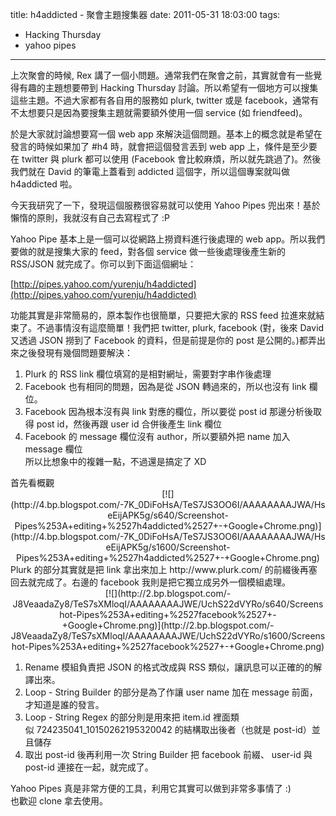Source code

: title: h4addicted - 聚會主題搜集器
date: 2011-05-31 18:03:00
tags: 
- Hacking Thursday
- yahoo pipes
---

上次聚會的時候, Rex 講了一個小問題。通常我們在聚會之前，其實就會有一些覺得有趣的主題想要帶到 Hacking Thursday 討論。所以希望有一個地方可以搜集這些主題。不過大家都有各自用的服務如 plurk, twitter 或是 facebook，通常有不太想要只是因為要搜集主題就需要額外使用一個 service (如 friendfeed)。

於是大家就討論想要寫一個 web app 來解決這個問題。基本上的概念就是希望在發言的時候如果加了 #h4 時，就會把這個發言丟到 web app 上，條件是至少要在 twitter 與 plurk 都可以使用 (Facebook 會比較麻煩，所以就先跳過了)。然後我們就在 David 的筆電上蓋看到 addicted 這個字，所以這個專案就叫做 h4addicted 啦。

今天我研究了一下，發現這個服務很容易就可以使用 Yahoo Pipes 兜出來！基於懶惰的原則，我就沒有自己去寫程式了 :P

Yahoo Pipe 基本上是一個可以從網路上撈資料進行後處理的 web app。所以我們要做的就是搜集大家的 feed，對各個 service 做一些後處理後產生新的 RSS/JSON 就完成了。你可以到下面這個網址：

[http://pipes.yahoo.com/yurenju/h4addicted](http://pipes.yahoo.com/yurenju/h4addicted)

功能其實是非常簡易的，原本製作也很簡單，只要把大家的 RSS feed 拉進來就結束了。不過事情沒有這麼簡單！我們把 twitter, plurk, facebook (對，後來 David 又透過 JSON 撈到了 Facebook 的資料，但是前提是你的 post 是公開的。)都弄出來之後發現有幾個問題要解決：

1.  Plurk 的 RSS link 欄位填寫的是相對網址，需要對字串作後處理
2.  Facebook 也有相同的問題，因為是從 JSON 轉過來的，所以也沒有 link 欄位。
3.  Facebook 因為根本沒有與 link 對應的欄位，所以要從 post id 那邊分析後取得 post id，然後再跟 user id 合併後產生 link 欄位
4.  Facebook 的 message 欄位沒有 author，所以要額外把 name 加入 message 欄位<div>所以比想象中的複雜一點，不過還是搞定了 XD</div><div>
</div><div>首先看概觀</div><div>
</div><div class="separator" style="clear: both; text-align: center;">[![](http://4.bp.blogspot.com/-7K_0DiFoHsA/TeS7JS3OO6I/AAAAAAAAJWA/HseEijAPK5g/s640/Screenshot-Pipes%253A+editing+%2527h4addicted%2527+-+Google+Chrome.png)](http://4.bp.blogspot.com/-7K_0DiFoHsA/TeS7JS3OO6I/AAAAAAAAJWA/HseEijAPK5g/s1600/Screenshot-Pipes%253A+editing+%2527h4addicted%2527+-+Google+Chrome.png)</div><div>
</div><div>Plurk 的部分其實就是把 link 拿出來加上 http://www.plurk.com/ 的前綴後再塞回去就完成了。右邊的 facebook 我則是把它獨立成另外一個模組處理。</div><div>
</div><div class="separator" style="clear: both; text-align: center;">[![](http://2.bp.blogspot.com/-J8VeaadaZy8/TeS7sXMloqI/AAAAAAAAJWE/UchS22dVYRo/s640/Screenshot-Pipes%253A+editing+%2527facebook%2527+-+Google+Chrome.png)](http://2.bp.blogspot.com/-J8VeaadaZy8/TeS7sXMloqI/AAAAAAAAJWE/UchS22dVYRo/s1600/Screenshot-Pipes%253A+editing+%2527facebook%2527+-+Google+Chrome.png)</div><div>
</div><div>

1.  Rename 模組負責把 JSON 的格式改成與 RSS 類似，讓訊息可以正確的的解譯出來。
2.  Loop - String Builder 的部分是為了作讓 user name 加在 message 前面，才知道是誰的發言。
3.  Loop - String Regex 的部分則是用來把 item.id 裡面類似&nbsp;724235041_10150262195320042 的結構取出後者（也就是 post-id）並且儲存
4.  取出 post-id 後再利用一次 String Builder 把 facebook 前綴、 user-id 與 post-id 連接在一起，就完成了。<div>
</div></div><div>Yahoo Pipes 真是非常方便的工具，利用它其實可以做到非常多事情了 :)</div><div>
</div><div>也歡迎 clone 拿去使用。</div>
********************
The full data, repeated exactly and stripped of its pictures, is the expected answer.

> [Solution for this exercise]
Source code

: title: h4addicted - 聚會主題搜集器
date: 2011-05-31 18:03:00
tags: 
- Hacking Thursday
- yahoo pipes
---

上次聚會的時候, Rex 講了一個小問題。通常我們在聚會之前，其實就會有一些覺得有趣的主題想要帶到 Hacking Thursday 討論。所以希望有一個地方可以搜集這些主題。不過大家都有各自用的服務如 plurk, twitter 或是 facebook，通常有不太想要只是因為要搜集主題就需要額外使用一個 service (如 friendfeed)。

於是大家就討論想要寫一個 web app 來解決這個問題。基本上的概念就是希望在發言的時候如果加了 #h4 時，就會把這個發言丟到 web app 上，條件是至少要在 twitter 與 plurk 都可以使用 (Facebook 會比較麻煩，所以就先跳過了)。然後我們就在 David 的筆電上蓋看到 addicted 這個字，所以這個專案就叫做 h4addicted 啦。

今天我研究了一下，發現這個服務很容易就可以使用 Yahoo Pipes 兜出來！基於懶惰的原則，我就沒有自己去寫程式了 :P

Yahoo Pipe 基本上是一個可以從網路上撈資料進行後處理的 web app。所以我們要做的就是搜集大家的 feed，對各個 service 做一些後處理後產生新的 RSS/JSON 就完成了。你可以到下面這個網址：

[http://pipes.yahoo.com/yurenju/h4addicted](http://pipes.yahoo.com/yurenju/h4addicted)

功能其實是非常簡易的，原本製作也很簡單，只要把大家的 RSS feed 拉進來就結束了。不過事情沒有這麼簡單！我們把 twitter, plurk, facebook (對，後來 David 又透過 JSON 撈到了 Facebook 的資料，但是前提是你的 post 是公開的。)都弄出來之後發現有幾個問題要解決：

1.  Plurk 的 RSS link 欄位填寫的是相對網址，需要對字串作後處理
2.  Facebook 也有相同的問題，因為是從 JSON 轉過來的，所以也沒有 link 欄位。
3.  Facebook 因為根本沒有與 link 對應的欄位，所以要從 post id 那邊分析後取得 post id，然後再跟 user id 合併後產生 link 欄位
4.  Facebook 的 message 欄位沒有 author，所以要額外把 name 加入 message 欄位<div>所以比想象中的複雜一點，不過還是搞定了 XD</div><div>
</div><div>首先看概觀</div><div>
</div><div class="separator" style="clear: both; text-align: center;">[![](http://4.bp.blogspot.com/-7K_0DiFoHsA/TeS7JS3OO6I/AAAAAAAAJWA/HseEijAPK5g/s640/Screenshot-Pipes%253A+editing+%2527h4addicted%2527+-+Google+Chrome.png)](http://4.bp.blogspot.com/-7K_0DiFoHsA/TeS7JS3OO6I/AAAAAAAAJWA/HseEijAPK5g/s1600/Screenshot-Pipes%253A+editing+%2527h4addicted%2527+-+Google+Chrome.png)</div><div>
</div><div>Plurk 的部分其實就是把 link 拿出來加上 http://www.plurk.com/ 的前綴後再塞回去就完成了。右邊的 facebook 我則是把它獨立成另外一個模組處理。</div><div>
</div><div class="separator" style="clear: both; text-align: center;">[![](http://2.bp.blogspot.com/-J8VeaadaZy8/TeS7sXMloqI/AAAAAAAAJWE/UchS22dVYRo/s640/Screenshot-Pipes%253A+editing+%2527facebook%2527+-+Google+Chrome.png)](http://2.bp.blogspot.com/-J8VeaadaZy8/TeS7sXMloqI/AAAAAAAAJWE/UchS22dVYRo/s1600/Screenshot-Pipes%253A+editing+%2527facebook%2527+-+Google+Chrome.png)</div><div>
</div><div>

1.  Rename 模組負責把 JSON 的格式改成與 RSS 類似，讓訊息可以正確的的解譯出來。
2.  Loop - String Builder 的部分是為了作讓 user name 加在 message 前面，才知道是誰的發言。
3.  Loop - String Regex 的部分則是用來把 item.id 裡面類似&nbsp;724235041_10150262195320042 的結構取出後者（也就是 post-id）並且儲存
4.  取出 post-id 後再利用一次 String Builder 把 facebook 前綴、 user-id 與 post-id 連接在一起，就完成了。<div>
</div></div><div>Yahoo Pipes 真是非常方便的工具，利用它其實可以做到非常多事情了 :)</div><div>
</div><div>也歡迎 clone 拿去使用。</div>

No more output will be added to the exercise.